Perhaps Quine doesn't consider your rules rules of passage per se in that what you end up with isn't an equivalence with a (possibly different) quantifier that has passed inside--it's not a simple rule that just involves merely "passing" the quantifier inside and then maybe changing the quantifier (while leaving the logical operator alone). It is a very well-known theorem that every first-order formula (even equivalences) is equivalent to one in prenex normal form; as for the reverse direction, well, I have seen less arguments needing to go that direction. I must admit your rule (2)

Quote:2. Ex(Fx <-> p) <-> ((AxFx -> p) & (p -> ExFx)).

though right is not something I recall seeing or thinking about before; it is interesting enough that perhaps it should be taught more.
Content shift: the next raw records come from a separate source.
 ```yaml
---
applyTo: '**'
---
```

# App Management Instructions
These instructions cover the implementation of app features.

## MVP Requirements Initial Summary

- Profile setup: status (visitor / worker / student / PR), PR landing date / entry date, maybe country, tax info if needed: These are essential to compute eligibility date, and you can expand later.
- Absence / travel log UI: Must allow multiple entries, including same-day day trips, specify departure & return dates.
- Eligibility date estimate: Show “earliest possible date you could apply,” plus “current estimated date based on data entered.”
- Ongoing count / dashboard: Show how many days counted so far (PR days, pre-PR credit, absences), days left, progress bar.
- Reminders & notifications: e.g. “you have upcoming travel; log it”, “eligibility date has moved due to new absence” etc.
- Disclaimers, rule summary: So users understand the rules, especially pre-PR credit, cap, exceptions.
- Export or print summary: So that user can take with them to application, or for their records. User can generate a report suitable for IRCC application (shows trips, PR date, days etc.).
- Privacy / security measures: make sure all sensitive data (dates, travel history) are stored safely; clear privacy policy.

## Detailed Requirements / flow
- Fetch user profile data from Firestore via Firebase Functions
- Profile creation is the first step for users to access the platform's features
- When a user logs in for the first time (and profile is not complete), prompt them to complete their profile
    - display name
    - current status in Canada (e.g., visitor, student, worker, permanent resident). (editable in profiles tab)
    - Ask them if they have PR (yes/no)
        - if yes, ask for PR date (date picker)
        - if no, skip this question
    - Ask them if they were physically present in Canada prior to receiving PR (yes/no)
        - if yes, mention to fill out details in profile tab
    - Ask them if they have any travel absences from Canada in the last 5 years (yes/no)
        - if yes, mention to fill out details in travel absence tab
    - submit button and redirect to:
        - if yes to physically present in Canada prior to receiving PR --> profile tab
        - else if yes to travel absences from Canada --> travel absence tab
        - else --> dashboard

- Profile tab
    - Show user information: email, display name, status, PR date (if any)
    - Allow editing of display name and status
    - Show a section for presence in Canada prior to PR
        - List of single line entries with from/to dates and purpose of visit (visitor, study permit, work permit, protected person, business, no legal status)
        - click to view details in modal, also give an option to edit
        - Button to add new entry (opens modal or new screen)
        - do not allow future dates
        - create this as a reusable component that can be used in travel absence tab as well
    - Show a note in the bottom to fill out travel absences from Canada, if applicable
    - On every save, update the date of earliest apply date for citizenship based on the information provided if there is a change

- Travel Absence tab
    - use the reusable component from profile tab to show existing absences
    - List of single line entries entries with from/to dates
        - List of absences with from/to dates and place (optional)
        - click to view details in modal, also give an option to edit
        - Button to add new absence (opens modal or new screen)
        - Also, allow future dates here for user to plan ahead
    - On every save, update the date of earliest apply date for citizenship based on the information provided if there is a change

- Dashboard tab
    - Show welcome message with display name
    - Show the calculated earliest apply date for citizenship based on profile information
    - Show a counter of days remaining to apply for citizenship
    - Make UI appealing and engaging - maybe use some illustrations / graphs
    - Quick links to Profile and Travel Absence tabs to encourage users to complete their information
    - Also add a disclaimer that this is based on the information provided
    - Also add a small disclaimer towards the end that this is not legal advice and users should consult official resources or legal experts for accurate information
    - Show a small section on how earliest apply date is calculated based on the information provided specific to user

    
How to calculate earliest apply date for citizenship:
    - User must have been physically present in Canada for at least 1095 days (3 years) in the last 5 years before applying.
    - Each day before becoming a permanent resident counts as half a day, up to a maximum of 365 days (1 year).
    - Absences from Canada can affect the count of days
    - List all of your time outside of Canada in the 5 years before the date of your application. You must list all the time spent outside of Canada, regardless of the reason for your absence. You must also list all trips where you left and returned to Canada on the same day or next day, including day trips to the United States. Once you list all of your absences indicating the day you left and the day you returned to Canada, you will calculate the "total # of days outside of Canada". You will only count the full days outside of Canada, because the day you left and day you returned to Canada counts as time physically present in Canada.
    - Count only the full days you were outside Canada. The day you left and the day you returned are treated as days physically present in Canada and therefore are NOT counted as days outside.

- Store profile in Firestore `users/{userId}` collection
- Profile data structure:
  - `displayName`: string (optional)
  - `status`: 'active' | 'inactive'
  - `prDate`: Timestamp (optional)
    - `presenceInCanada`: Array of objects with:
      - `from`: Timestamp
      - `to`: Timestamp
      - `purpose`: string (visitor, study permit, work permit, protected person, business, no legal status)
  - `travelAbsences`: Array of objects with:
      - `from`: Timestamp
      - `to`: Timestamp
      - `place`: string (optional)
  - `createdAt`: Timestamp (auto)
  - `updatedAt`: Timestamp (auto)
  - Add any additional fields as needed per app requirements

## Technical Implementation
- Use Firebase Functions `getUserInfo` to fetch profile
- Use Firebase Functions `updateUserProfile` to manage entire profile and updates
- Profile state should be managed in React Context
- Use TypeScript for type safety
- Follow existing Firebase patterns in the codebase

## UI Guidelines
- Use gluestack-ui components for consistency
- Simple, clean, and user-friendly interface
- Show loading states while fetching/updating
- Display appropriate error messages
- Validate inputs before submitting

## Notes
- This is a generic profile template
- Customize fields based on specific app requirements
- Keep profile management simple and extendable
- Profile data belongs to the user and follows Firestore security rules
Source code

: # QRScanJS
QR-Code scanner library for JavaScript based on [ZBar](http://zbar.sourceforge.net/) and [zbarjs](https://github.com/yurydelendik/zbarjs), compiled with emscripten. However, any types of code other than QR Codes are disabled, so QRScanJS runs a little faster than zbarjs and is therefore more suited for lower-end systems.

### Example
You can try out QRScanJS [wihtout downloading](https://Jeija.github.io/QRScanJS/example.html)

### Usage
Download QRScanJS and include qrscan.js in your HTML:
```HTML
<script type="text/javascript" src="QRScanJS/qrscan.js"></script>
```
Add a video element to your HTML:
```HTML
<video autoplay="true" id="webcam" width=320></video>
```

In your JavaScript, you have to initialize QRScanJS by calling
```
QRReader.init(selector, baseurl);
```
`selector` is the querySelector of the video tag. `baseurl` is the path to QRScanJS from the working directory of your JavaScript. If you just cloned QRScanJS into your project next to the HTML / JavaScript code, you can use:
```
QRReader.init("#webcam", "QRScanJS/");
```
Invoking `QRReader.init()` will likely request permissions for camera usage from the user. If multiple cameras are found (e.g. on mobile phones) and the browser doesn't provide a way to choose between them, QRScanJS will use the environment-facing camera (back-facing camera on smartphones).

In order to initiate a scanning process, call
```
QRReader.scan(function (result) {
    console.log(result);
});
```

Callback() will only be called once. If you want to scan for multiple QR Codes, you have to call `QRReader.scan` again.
If one were interested in a formula with no quantifier binding more than one instance of a variable, and wanted to get an equivalent formula with all the quantifiers pushed in next to the function symbol involving that variable, your rules would be useful, showing the method would work even with formulas involving equivalences.

Let "<" denote "entails" (or implication if you don't know the difference), "\x/" denote "exists an x" and "/x\" denote "for all x". An interesting observation about the prenex rules (the phrase "rules of passage" annoys me) for implication concerns B -> \x/ C < \x/ (B -> C) and /x\ B -> C < \x/(B -> C). Breaking the implication prenex rules into their eight separate parts, these two parts are the only difficult ones to prove (assuming reasonable axioms of logic chosen to make the axioms of logic analogous to the natural ones of a lattice), requiring one to consider exactly what truth values there are, and yet they are the only parts that hold regardless of what formulas are substituted for B and C--no need to worry in these two parts about what variables are free where, etc.

Since the forward part of your rule (2) is trivial, what you did that was interesting (the backwards direction of your rule (2)) was to combine the two interesting parts of the prenex rules for implication into one rule; but maybe it isn't so great after all since unlike the two interesting parts, it really needs p to not involve x. E.g., if Fx is x = 0, then changing p to ~ x = 0 makes rule fail.